Key words: autonomous driving, convolutional neural networks (CNNs), lane detection, line deformation

0 Introduction

With the rapid development of high-precision optics and electronic sensors, and computing capability,autonomous driving has received much attention in both academy and industry. In these systems, camera-based lane detection plays a critical role in the semantic understanding of the world around a vehicle[1-2]. It is challenging to perform accurate lane detection for the following reasons. First, lanes are usually thin and long curves travelling through the entire scenario, and have diverse patterns, such as solid, broken, splitting and merging. Furthermore, the driving road scenarios are complex, highly variable, and uncontrollable due to lighting/weather conditions.

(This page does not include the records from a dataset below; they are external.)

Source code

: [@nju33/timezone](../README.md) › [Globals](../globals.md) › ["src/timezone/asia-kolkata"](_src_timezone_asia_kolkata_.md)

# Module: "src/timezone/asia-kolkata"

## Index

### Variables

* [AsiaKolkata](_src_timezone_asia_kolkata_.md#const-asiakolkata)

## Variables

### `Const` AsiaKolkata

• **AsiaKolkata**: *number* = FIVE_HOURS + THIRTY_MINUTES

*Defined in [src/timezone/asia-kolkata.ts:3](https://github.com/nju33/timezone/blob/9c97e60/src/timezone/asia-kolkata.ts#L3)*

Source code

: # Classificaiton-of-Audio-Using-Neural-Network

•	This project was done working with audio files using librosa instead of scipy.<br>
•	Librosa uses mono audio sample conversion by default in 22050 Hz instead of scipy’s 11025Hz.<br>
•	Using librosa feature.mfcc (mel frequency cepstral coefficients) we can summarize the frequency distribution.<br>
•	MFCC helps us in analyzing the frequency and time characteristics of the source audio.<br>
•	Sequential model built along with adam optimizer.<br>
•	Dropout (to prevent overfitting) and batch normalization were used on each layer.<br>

Traditional methods on lane detection adopt the hand-crafted features to identify lane markings. Features like color, intensity, gradient, edge, geometric shapes, and texture are widely used to describe the segments of lane markings. As these hand-crafted features are usually based on strong assumptions (e. g.,flat ground-planes) and lack high-level semantic information, these traditional methods have difficulty in detecting the lanes in complex situations. Thanks to the strong high-level semantic representation learning ability, recent convolutional neural networks (CNNs) have pushed lane detection to a new level. Most of these methods treat lane detection as a two-stage semantic segmentation task. In the first stage, a network is designed to classify each pixel in an image if it belongs to one of lanes or not. Post-processing in the second stage usually uses some curve-fitting strategy to filter the noise points or cluster the intermittent lane segments.Although the state-of-the-art methods already achieve great progress in lane detection, there are still some important and challenging problems to be addressed.Firstly, the segmentation-based methods with square shape kernels are hard to capture the thin and long curve property of lanes[3-5]. Due to ignoring the highlevel global semantic features (or contextual information), these methods often suffer from discontinuous and noisy detection results. Secondly, the desired output for autonomous driving is control-related parameters, i. e., vehicle lateral offset, turning angle and curvature. However, the outputs of most CNN-based lane detection methods are pixel-level lane instance masks in the image view. To fill this gap, some postprocessing procedures are required, e.g., inverse perspective mapping (IPM), and lane model fitting[6].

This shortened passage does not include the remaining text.